Collected data
== Segment start ==
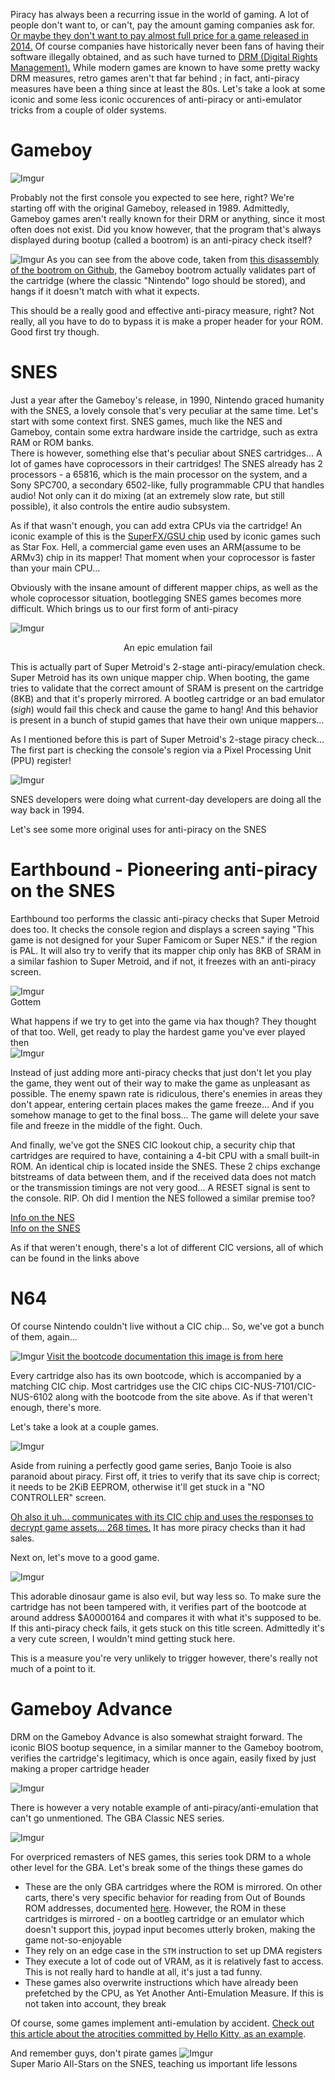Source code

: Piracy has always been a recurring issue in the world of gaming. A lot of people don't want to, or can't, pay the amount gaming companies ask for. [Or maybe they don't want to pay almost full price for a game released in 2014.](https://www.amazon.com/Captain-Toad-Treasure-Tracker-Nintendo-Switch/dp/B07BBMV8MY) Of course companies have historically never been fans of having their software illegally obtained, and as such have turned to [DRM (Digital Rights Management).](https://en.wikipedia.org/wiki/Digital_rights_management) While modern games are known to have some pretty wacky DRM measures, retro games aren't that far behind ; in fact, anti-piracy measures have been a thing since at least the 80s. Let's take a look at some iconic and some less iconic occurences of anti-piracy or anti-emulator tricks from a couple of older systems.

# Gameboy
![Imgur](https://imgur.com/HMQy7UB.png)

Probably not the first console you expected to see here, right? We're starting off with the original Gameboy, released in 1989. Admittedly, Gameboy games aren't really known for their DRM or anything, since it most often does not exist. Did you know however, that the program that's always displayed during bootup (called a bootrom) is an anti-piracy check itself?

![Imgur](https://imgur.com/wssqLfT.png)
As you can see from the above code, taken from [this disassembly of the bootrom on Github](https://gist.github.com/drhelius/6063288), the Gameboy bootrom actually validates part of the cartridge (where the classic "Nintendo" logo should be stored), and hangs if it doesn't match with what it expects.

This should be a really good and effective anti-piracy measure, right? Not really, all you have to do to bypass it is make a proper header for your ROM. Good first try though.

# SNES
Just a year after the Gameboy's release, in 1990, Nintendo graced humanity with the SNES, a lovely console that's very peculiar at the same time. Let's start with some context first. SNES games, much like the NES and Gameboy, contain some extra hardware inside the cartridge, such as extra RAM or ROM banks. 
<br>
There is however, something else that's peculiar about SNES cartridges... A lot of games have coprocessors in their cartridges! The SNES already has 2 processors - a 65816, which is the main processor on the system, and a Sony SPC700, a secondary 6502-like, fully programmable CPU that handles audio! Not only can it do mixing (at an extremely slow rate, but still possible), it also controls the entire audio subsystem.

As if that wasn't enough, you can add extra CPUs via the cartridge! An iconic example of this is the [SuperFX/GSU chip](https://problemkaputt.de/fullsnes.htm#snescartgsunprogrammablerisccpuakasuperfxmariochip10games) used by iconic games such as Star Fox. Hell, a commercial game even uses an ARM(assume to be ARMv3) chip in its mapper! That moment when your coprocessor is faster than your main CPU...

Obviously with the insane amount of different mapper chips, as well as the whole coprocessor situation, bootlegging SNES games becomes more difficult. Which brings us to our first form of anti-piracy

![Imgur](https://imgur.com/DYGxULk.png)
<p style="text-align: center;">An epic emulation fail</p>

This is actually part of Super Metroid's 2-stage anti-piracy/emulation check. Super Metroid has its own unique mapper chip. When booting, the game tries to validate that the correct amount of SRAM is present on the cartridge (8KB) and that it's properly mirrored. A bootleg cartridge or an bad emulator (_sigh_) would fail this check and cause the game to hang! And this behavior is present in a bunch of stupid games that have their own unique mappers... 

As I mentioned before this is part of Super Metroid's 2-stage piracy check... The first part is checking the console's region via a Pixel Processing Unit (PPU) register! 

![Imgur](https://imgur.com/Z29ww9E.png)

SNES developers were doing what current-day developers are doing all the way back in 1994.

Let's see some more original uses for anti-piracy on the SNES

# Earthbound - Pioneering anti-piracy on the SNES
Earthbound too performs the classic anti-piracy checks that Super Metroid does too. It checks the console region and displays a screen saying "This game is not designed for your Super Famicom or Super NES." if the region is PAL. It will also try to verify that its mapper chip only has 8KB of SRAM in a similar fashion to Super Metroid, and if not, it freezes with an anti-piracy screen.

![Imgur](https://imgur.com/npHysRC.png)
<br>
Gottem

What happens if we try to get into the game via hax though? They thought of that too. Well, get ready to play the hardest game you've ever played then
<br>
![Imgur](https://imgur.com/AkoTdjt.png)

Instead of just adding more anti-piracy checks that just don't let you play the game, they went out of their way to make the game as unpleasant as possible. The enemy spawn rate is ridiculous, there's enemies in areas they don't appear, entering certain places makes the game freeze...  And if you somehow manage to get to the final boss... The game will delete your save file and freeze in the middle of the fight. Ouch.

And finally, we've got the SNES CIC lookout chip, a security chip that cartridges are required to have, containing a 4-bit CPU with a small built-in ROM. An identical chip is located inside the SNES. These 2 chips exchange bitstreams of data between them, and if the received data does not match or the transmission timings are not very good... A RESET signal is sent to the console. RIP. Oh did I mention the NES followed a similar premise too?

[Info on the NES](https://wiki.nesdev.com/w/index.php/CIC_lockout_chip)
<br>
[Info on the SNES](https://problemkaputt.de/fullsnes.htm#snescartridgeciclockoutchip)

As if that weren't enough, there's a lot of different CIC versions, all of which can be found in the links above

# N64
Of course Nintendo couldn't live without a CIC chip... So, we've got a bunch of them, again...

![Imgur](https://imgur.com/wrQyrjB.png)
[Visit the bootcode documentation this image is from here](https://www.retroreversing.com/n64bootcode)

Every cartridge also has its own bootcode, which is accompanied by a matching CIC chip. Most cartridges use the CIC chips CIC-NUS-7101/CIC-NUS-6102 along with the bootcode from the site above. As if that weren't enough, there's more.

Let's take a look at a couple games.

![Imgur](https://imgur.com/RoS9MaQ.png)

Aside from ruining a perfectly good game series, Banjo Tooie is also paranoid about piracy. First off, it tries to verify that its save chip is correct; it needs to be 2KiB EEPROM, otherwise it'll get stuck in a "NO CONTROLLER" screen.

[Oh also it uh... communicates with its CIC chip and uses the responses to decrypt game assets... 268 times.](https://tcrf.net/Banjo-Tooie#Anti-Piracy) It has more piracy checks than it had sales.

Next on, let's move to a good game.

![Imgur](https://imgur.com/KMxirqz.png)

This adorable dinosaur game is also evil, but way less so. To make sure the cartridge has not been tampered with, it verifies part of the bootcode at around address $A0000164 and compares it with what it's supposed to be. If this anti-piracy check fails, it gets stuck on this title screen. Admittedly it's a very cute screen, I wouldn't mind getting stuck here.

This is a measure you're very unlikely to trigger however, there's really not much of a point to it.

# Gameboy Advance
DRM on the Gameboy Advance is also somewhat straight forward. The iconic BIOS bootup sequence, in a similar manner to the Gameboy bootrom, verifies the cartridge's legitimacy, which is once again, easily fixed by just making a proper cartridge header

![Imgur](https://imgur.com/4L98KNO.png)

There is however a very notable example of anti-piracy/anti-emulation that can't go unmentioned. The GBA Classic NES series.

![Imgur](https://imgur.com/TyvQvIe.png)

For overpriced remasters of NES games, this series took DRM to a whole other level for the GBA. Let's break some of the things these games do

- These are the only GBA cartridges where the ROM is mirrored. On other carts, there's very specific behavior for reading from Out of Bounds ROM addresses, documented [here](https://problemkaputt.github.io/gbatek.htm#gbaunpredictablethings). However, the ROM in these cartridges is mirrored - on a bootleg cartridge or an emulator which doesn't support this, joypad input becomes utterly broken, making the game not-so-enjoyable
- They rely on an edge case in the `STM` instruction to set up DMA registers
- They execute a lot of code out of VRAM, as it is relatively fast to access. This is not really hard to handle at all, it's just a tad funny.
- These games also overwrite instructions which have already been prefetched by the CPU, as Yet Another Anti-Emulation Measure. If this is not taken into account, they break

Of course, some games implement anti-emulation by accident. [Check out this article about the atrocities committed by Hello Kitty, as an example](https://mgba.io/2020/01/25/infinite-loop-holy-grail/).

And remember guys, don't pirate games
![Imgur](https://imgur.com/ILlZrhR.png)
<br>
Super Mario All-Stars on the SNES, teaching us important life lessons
== Segment end ==
== Segment start ==
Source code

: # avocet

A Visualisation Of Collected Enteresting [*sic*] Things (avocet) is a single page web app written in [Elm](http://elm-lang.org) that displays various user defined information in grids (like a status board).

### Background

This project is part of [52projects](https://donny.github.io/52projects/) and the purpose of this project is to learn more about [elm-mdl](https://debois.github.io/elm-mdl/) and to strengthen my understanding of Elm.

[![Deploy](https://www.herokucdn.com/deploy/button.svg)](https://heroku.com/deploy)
== Segment end ==
== Segment start ==
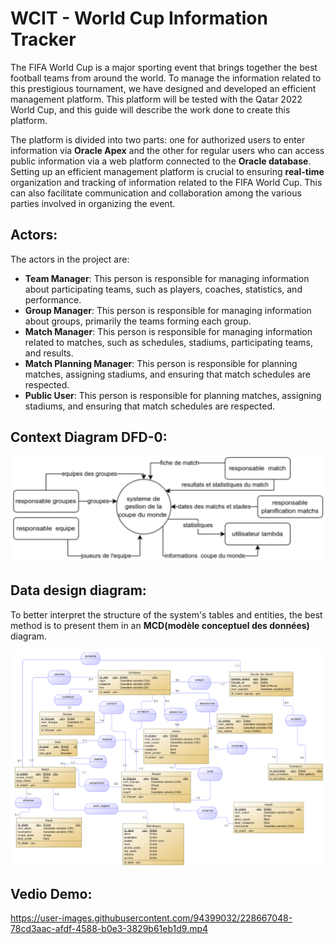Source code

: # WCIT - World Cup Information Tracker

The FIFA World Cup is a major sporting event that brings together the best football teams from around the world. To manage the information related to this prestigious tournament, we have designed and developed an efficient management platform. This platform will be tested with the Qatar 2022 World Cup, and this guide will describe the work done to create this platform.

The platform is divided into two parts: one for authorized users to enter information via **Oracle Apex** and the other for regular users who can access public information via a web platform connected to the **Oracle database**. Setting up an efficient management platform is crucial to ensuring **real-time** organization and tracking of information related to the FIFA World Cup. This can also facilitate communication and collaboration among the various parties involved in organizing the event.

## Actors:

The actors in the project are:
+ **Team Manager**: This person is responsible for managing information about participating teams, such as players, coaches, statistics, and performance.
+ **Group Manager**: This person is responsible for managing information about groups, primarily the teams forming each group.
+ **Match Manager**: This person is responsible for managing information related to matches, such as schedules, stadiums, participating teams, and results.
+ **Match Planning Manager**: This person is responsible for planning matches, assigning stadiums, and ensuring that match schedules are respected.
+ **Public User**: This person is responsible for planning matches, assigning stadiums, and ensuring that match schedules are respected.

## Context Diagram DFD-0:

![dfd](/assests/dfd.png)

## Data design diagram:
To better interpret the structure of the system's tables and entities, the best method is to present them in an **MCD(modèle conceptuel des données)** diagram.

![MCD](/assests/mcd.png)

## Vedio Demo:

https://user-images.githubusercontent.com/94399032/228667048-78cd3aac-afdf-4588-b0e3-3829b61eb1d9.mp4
== Segment end ==
Aim of the exercise. Only the lines above starting at the one containing "# Gameboy Advance" and ending at the one containing "Super Mario All-Stars", both included, are to be returned, exactly as they read.

Answer section.
# Gameboy Advance
DRM on the Gameboy Advance is also somewhat straight forward. The iconic BIOS bootup sequence, in a similar manner to the Gameboy bootrom, verifies the cartridge's legitimacy, which is once again, easily fixed by just making a proper cartridge header

![Imgur](https://imgur.com/4L98KNO.png)

There is however a very notable example of anti-piracy/anti-emulation that can't go unmentioned. The GBA Classic NES series.

![Imgur](https://imgur.com/TyvQvIe.png)

For overpriced remasters of NES games, this series took DRM to a whole other level for the GBA. Let's break some of the things these games do

- These are the only GBA cartridges where the ROM is mirrored. On other carts, there's very specific behavior for reading from Out of Bounds ROM addresses, documented [here](https://problemkaputt.github.io/gbatek.htm#gbaunpredictablethings). However, the ROM in these cartridges is mirrored - on a bootleg cartridge or an emulator which doesn't support this, joypad input becomes utterly broken, making the game not-so-enjoyable
- They rely on an edge case in the `STM` instruction to set up DMA registers
- They execute a lot of code out of VRAM, as it is relatively fast to access. This is not really hard to handle at all, it's just a tad funny.
- These games also overwrite instructions which have already been prefetched by the CPU, as Yet Another Anti-Emulation Measure. If this is not taken into account, they break

Of course, some games implement anti-emulation by accident. [Check out this article about the atrocities committed by Hello Kitty, as an example](https://mgba.io/2020/01/25/infinite-loop-holy-grail/).

And remember guys, don't pirate games
![Imgur](https://imgur.com/ILlZrhR.png)
<br>
Super Mario All-Stars on the SNES, teaching us important life lessons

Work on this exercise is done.